Saturday, April 11, 2015

Schools should direct boys’ natural aggression and competitiveness, not just accept misbehaviour

Several years ago, a Guardian columnist – whose name escapes me – argued that, as a consequence of an evolutionary anomaly, whereby the peculiarities of male instincts, immanent skills and inherited abilities have yet to evolve to suit our altered socioeconomic and environmental circumstances, it is not surprising that some boys behave badly. Far from being equipped for the modern world of sedentary indolence, where tapping a keyboard is the closest thing you’ll get to the kind of intense activity existent on the steppes of central Asia some twenty thousand years ago, they remain, at heart, ferocious hunter-gatherers, genetically predisposed to sporadic bouts of aggression and gifted with the spatial awareness to successfully pursue, kill, gather and ultimately survive to live another day. No wonder, then, given this reality, they find it difficult to sit still and learn Pythagoras’ Theorem and quadratic equations.
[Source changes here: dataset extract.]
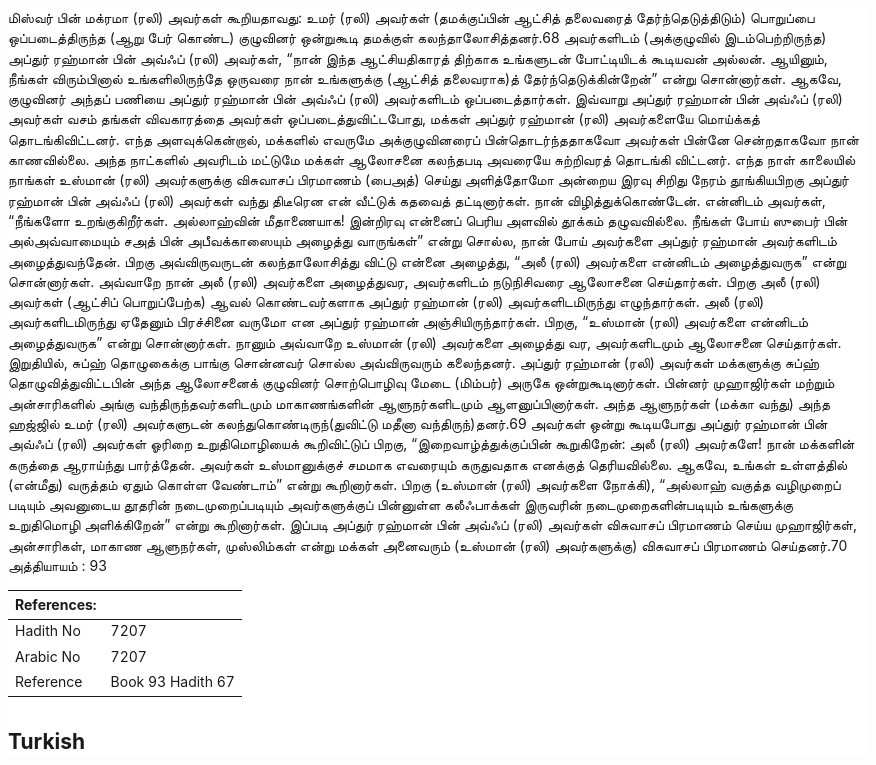 மிஸ்வர் பின் மக்ரமா (ரலி) அவர்கள் கூறியதாவது: உமர் (ரலி) அவர்கள் (தமக்குப்பின் ஆட்சித் தலைவரைத் தேர்ந்தெடுத்திடும்) பொறுப்பை ஒப்படைத்திருந்த (ஆறு பேர் கொண்ட) குழுவினர் ஒன்றுகூடி தமக்குள் கலந்தாலோசித்தனர்.68 அவர்களிடம் (அக்குழுவில் இடம்பெற்றிருந்த) அப்துர் ரஹ்மான் பின் அவ்ஃப் (ரலி) அவர்கள், “நான் இந்த ஆட்சியதிகாரத் திற்காக உங்களுடன் போட்டியிடக் கூடியவன் அல்லன். ஆயினும், நீங்கள் விரும்பினால் உங்களிலிருந்தே ஒருவரை நான் உங்களுக்கு (ஆட்சித் தலைவராக)த் தேர்ந்தெடுக்கின்றேன்” என்று சொன்னார்கள். ஆகவே, குழுவினர் அந்தப் பணியை அப்துர் ரஹ்மான் பின் அவ்ஃப் (ரலி) அவர்களிடம் ஒப்படைத்தார்கள். இவ்வாறு அப்துர் ரஹ்மான் பின் அவ்ஃப் (ரலி) அவர்கள் வசம் தங்கள் விவகாரத்தை அவர்கள் ஒப்படைத்துவிட்டபோது, மக்கள் அப்துர் ரஹ்மான் (ரலி) அவர்களையே மொய்க்கத் தொடங்கிவிட்டனர். எந்த அளவுக்கென்றால், மக்களில் எவருமே அக்குழுவினரைப் பின்தொடர்ந்ததாகவோ அவர்கள் பின்னே சென்றதாகவோ நான் காணவில்லை. அந்த நாட்களில் அவரிடம் மட்டுமே மக்கள் ஆலோசனை கலந்தபடி அவரையே சுற்றிவரத் தொடங்கி விட்டனர். எந்த நாள் காலையில் நாங்கள் உஸ்மான் (ரலி) அவர்களுக்கு விசுவாசப் பிரமாணம் (பைஅத்) செய்து அளித்தோமோ அன்றைய இரவு சிறிது நேரம் தூங்கியபிறகு அப்துர் ரஹ்மான் பின் அவ்ஃப் (ரலி) அவர்கள் வந்து திடீரென என் வீட்டுக் கதவைத் தட்டினார்கள். நான் விழித்துக்கொண்டேன். என்னிடம் அவர்கள், “நீங்களோ உறங்குகிறீர்கள். அல்லாஹ்வின் மீதாணையாக! இன்றிரவு என்னைப் பெரிய அளவில் தூக்கம் தழுவவில்லை. நீங்கள் போய் ஸுபைர் பின் அல்அவ்வாமையும் சஅத் பின் அபீவக்காஸையும் அழைத்து வாருங்கள்” என்று சொல்ல, நான் போய் அவர்களை அப்துர் ரஹ்மான் அவர்களிடம் அழைத்துவந்தேன். பிறகு அவ்விருவருடன் கலந்தாலோசித்து விட்டு என்னை அழைத்து, “அலீ (ரலி) அவர்களை என்னிடம் அழைத்துவருக” என்று சொன்னார்கள். அவ்வாறே நான் அலீ (ரலி) அவர்களை அழைத்துவர, அவர்களிடம் நடுநிசிவரை ஆலோசனை செய்தார்கள். பிறகு அலீ (ரலி) அவர்கள் (ஆட்சிப் பொறுப்பேற்க) ஆவல் கொண்டவர்களாக அப்துர் ரஹ்மான் (ரலி) அவர்களிடமிருந்து எழுந்தார்கள். அலீ (ரலி) அவர்களிடமிருந்து ஏதேனும் பிரச்சினை வருமோ என அப்துர் ரஹ்மான் அஞ்சியிருந்தார்கள். பிறகு, “உஸ்மான் (ரலி) அவர்களை என்னிடம் அழைத்துவருக” என்று சொன்னார்கள். நானும் அவ்வாறே உஸ்மான் (ரலி) அவர்களை அழைத்து வர, அவர்களிடமும் ஆலோசனை செய்தார்கள். இறுதியில், சுப்ஹ் தொழுகைக்கு பாங்கு சொன்னவர் சொல்ல அவ்விருவரும் கலைந்தனர். அப்துர் ரஹ்மான் (ரலி) அவர்கள் மக்களுக்கு சுப்ஹ் தொழுவித்துவிட்டபின் அந்த ஆலோசனைக் குழுவினர் சொற்பொழிவு மேடை (மிம்பர்) அருகே ஒன்றுகூடினார்கள். பின்னர் முஹாஜிர்கள் மற்றும் அன்சாரிகளில் அங்கு வந்திருந்தவர்களிடமும் மாகாணங்களின் ஆளுநர்களிடமும் ஆளனுப்பினார்கள். அந்த ஆளுநர்கள் (மக்கா வந்து) அந்த ஹஜ்ஜில் உமர் (ரலி) அவர்களுடன் கலந்துகொண்டிருந்(துவிட்டு மதீனா வந்திருந்)தனர்.69 அவர்கள் ஒன்று கூடியபோது அப்துர் ரஹ்மான் பின் அவ்ஃப் (ரலி) அவர்கள் ஓரிறை உறுதிமொழியைக் கூறிவிட்டுப் பிறகு, “இறைவாழ்த்துக்குப்பின் கூறுகிறேன்: அலீ (ரலி) அவர்களே! நான் மக்களின் கருத்தை ஆராய்ந்து பார்த்தேன். அவர்கள் உஸ்மானுக்குச் சமமாக எவரையும் கருதுவதாக எனக்குத் தெரியவில்லை. ஆகவே, உங்கள் உள்ளத்தில் (என்மீது) வருத்தம் ஏதும் கொள்ள வேண்டாம்” என்று கூறினார்கள். பிறகு (உஸ்மான் (ரலி) அவர்களை நோக்கி), “அல்லாஹ் வகுத்த வழிமுறைப் படியும் அவனுடைய தூதரின் நடைமுறைப்படியும் அவர்களுக்குப் பின்னுள்ள கலீஃபாக்கள் இருவரின் நடைமுறைகளின்படியும் உங்களுக்கு உறுதிமொழி அளிக்கிறேன்” என்று கூறினார்கள். இப்படி அப்துர் ரஹ்மான் பின் அவ்ஃப் (ரலி) அவர்கள் விசுவாசப் பிரமாணம் செய்ய முஹாஜிர்கள், அன்சாரிகள், மாகாண ஆளுநர்கள், முஸ்லிம்கள் என்று மக்கள் அனைவரும் (உஸ்மான் (ரலி) அவர்களுக்கு) விசுவாசப் பிரமாணம் செய்தனர்.70 அத்தியாயம் : 93
</div>
<div style={{backgroundColor:'#f8f9fa',padding:20, marginBottom: 10}}><table> <thead> <tr> <th>References:</th> <th></th> </tr> </thead> <tbody><tr><td>Hadith No</td><td>7207</td></tr><tr><td>Arabic No</td><td>7207</td></tr><tr><td>Reference</td><td>Book 93 Hadith 67</td></tr></tbody></table></div>

## Turkish


<div dir="ltr" lang="tr" style={{fontSize:'larger',backgroundColor:'#f8f9fa',padding:20}}>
It is indeed a convincing argument that, unfortunately, lets itself down by proffering a pessimistic non-remedy. Apparently we’ve just got to lump it; we’ve got to accept the fact that boys will naturally be aggressive and, by implication, violent and abusive at school; we’ve got to accept that, literally speaking, “boys will be boys”. Well I don’t buy it.
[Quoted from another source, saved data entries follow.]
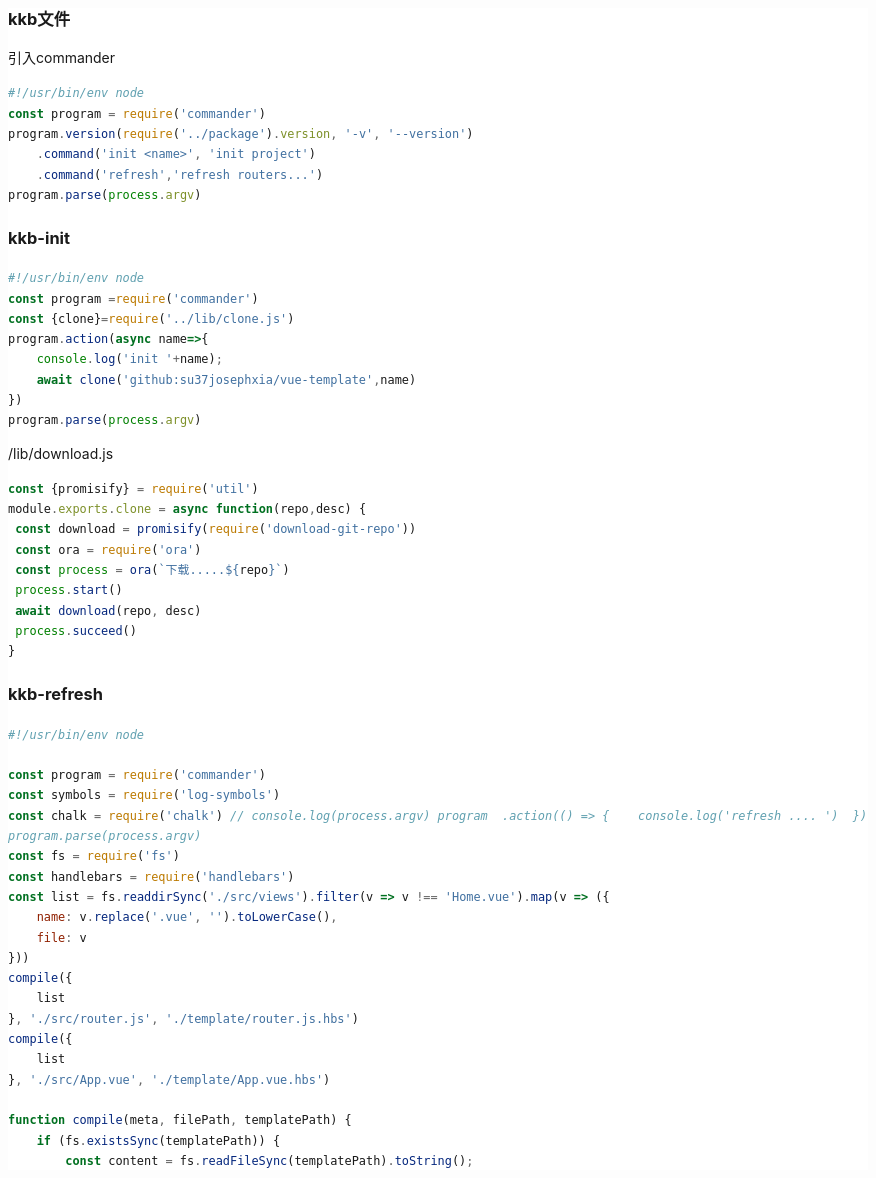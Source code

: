 ### kkb文件

引⼊commander

```js
#!/usr/bin/env node 
const program = require('commander') 
program.version(require('../package').version, '-v', '--version')
    .command('init <name>', 'init project')    
    .command('refresh','refresh routers...') 
program.parse(process.argv)

```

### kkb-init

```js
#!/usr/bin/env node 
const program =require('commander')
const {clone}=require('../lib/clone.js')
program.action(async name=>{
    console.log('init '+name);
    await clone('github:su37josephxia/vue-template',name)
})
program.parse(process.argv)
```

/lib/download.js

```js
const {promisify} = require('util')
module.exports.clone = async function(repo,desc) {
 const download = promisify(require('download-git-repo'))
 const ora = require('ora')
 const process = ora(`下载.....${repo}`)
 process.start()
 await download(repo, desc)
 process.succeed()
}
```

### kkb-refresh

```js
#!/usr/bin/env node

const program = require('commander') 
const symbols = require('log-symbols') 
const chalk = require('chalk') // console.log(process.argv) program  .action(() => {    console.log('refresh .... ')  }) program.parse(process.argv)
const fs = require('fs') 
const handlebars = require('handlebars')
const list = fs.readdirSync('./src/views').filter(v => v !== 'Home.vue').map(v => ({
    name: v.replace('.vue', '').toLowerCase(),
    file: v
}))
compile({
    list
}, './src/router.js', './template/router.js.hbs')
compile({
    list
}, './src/App.vue', './template/App.vue.hbs')

function compile(meta, filePath, templatePath) {
    if (fs.existsSync(templatePath)) {
        const content = fs.readFileSync(templatePath).toString();
```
If boys are genetically inclined to evince such behaviours, we shouldn’t bury our heads in the sand and wait for evolution to work its magic – a phenomenon that could, no doubt, take tens of thousands, if not millions, of years to bear fruit. Instead we should accommodate them, as they do in many excellent schools around the country. Why not direct their natural aggression, competitiveness and hone their spacial awareness through sport, for example? Would that be too masculine for our fluffy Guardian columnist, perhaps?
I was lucky enough to go to an excellent school that encouraged competitive sports, music, drama and, of course, both academic and artistic excellence. In the winter we played rugby every Saturday afternoon; in the summer it was athletics and cricket; in music, we had various bands according to instrumental competency and our lessons were equally competitive and strictly stratified according to one’s ability.
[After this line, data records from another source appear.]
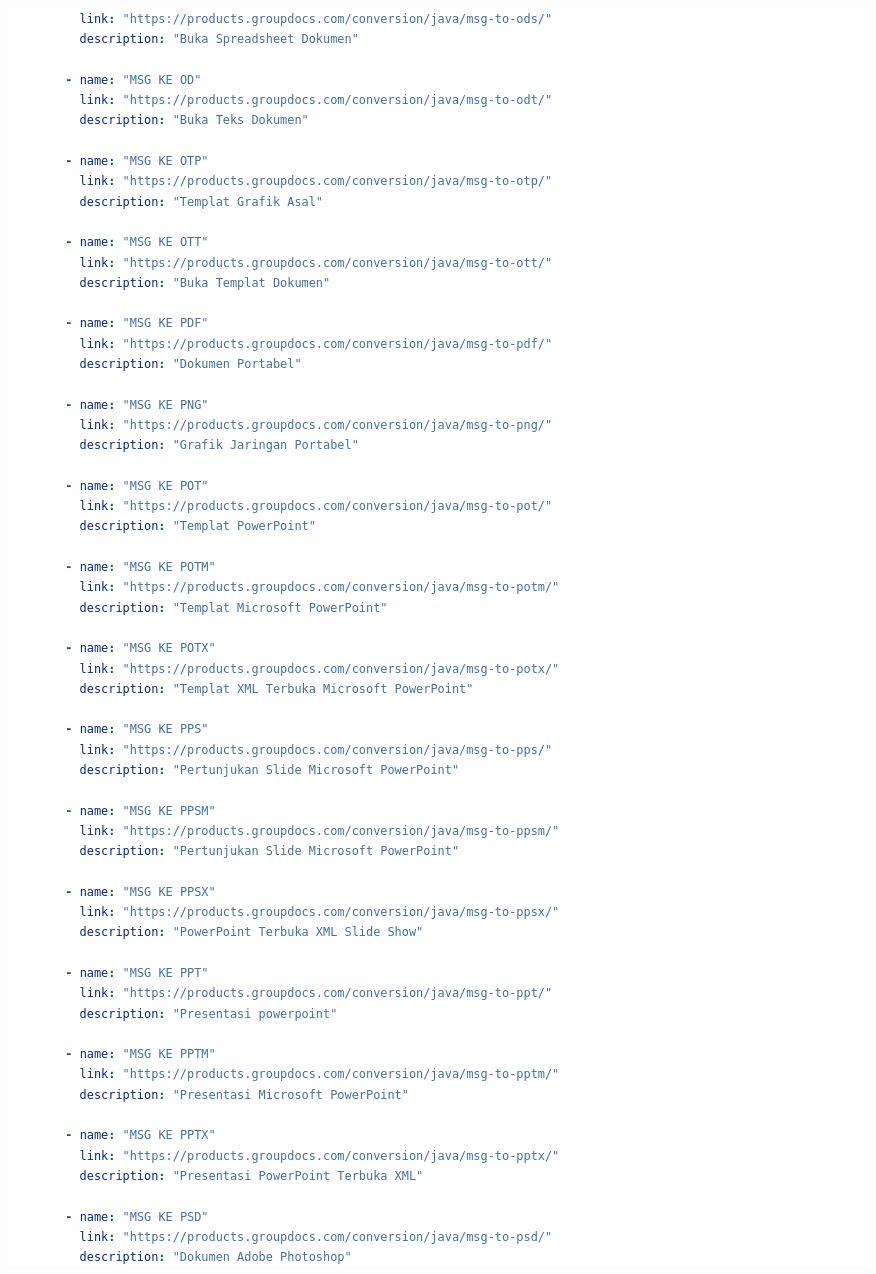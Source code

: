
 ```yaml
          link: "https://products.groupdocs.com/conversion/java/msg-to-ods/"
          description: "Buka Spreadsheet Dokumen"

        - name: "MSG KE OD"
          link: "https://products.groupdocs.com/conversion/java/msg-to-odt/"
          description: "Buka Teks Dokumen"

        - name: "MSG KE OTP"
          link: "https://products.groupdocs.com/conversion/java/msg-to-otp/"
          description: "Templat Grafik Asal"

        - name: "MSG KE OTT"
          link: "https://products.groupdocs.com/conversion/java/msg-to-ott/"
          description: "Buka Templat Dokumen"

        - name: "MSG KE PDF"
          link: "https://products.groupdocs.com/conversion/java/msg-to-pdf/"
          description: "Dokumen Portabel"

        - name: "MSG KE PNG"
          link: "https://products.groupdocs.com/conversion/java/msg-to-png/"
          description: "Grafik Jaringan Portabel"

        - name: "MSG KE POT"
          link: "https://products.groupdocs.com/conversion/java/msg-to-pot/"
          description: "Templat PowerPoint"

        - name: "MSG KE POTM"
          link: "https://products.groupdocs.com/conversion/java/msg-to-potm/"
          description: "Templat Microsoft PowerPoint"

        - name: "MSG KE POTX"
          link: "https://products.groupdocs.com/conversion/java/msg-to-potx/"
          description: "Templat XML Terbuka Microsoft PowerPoint"

        - name: "MSG KE PPS"
          link: "https://products.groupdocs.com/conversion/java/msg-to-pps/"
          description: "Pertunjukan Slide Microsoft PowerPoint"

        - name: "MSG KE PPSM"
          link: "https://products.groupdocs.com/conversion/java/msg-to-ppsm/"
          description: "Pertunjukan Slide Microsoft PowerPoint"

        - name: "MSG KE PPSX"
          link: "https://products.groupdocs.com/conversion/java/msg-to-ppsx/"
          description: "PowerPoint Terbuka XML Slide Show"

        - name: "MSG KE PPT"
          link: "https://products.groupdocs.com/conversion/java/msg-to-ppt/"
          description: "Presentasi powerpoint"

        - name: "MSG KE PPTM"
          link: "https://products.groupdocs.com/conversion/java/msg-to-pptm/"
          description: "Presentasi Microsoft PowerPoint"

        - name: "MSG KE PPTX"
          link: "https://products.groupdocs.com/conversion/java/msg-to-pptx/"
          description: "Presentasi PowerPoint Terbuka XML"

        - name: "MSG KE PSD"
          link: "https://products.groupdocs.com/conversion/java/msg-to-psd/"
          description: "Dokumen Adobe Photoshop"

```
The point is here that the educational philosophy espoused by my alma mater accepted our inherent masculinity. Aggression was controlled through sports; our competitive spirit was accommodated through academic, sporting and artistic selection, inter-house cross-country, debating and chess tournaments not to mention regular competitive fixtures against other schools. As a result, abuse of our teachers was unheard of. Away from the rugby pitch, acts of aggression were indeed non-existent, and, let me make this clear, this was a comprehensive school that included ordinary kids, including me, from the local area, some relatively wealthy, some living in abject penury.
In contrast, in my view, today’s education system has been feminised and, as a sad consequence, aggression, abuse and violence are rife, particularly among boys. There are mixed ability classes, little to no competitive sports, an overweening, suffocating “all must have prizes” culture and interminable classroom discussions about feelings – four features that contrive to inhibit and frustrate a boy’s natural instincts. No wonder they misbehave, especially when Left-wing, moral relativist, non-judgementalist, misguided senior leaders refuse to discipline them, too.
If we want our boys to behave and get the best out of school, we must accept reality, accommodate and control their natural instincts, and reverse the dangerous feminisation of our education system. It’s no good, Mr Guardian Columnist, irresponsibly asserting, “We’ve just got to put up with it!”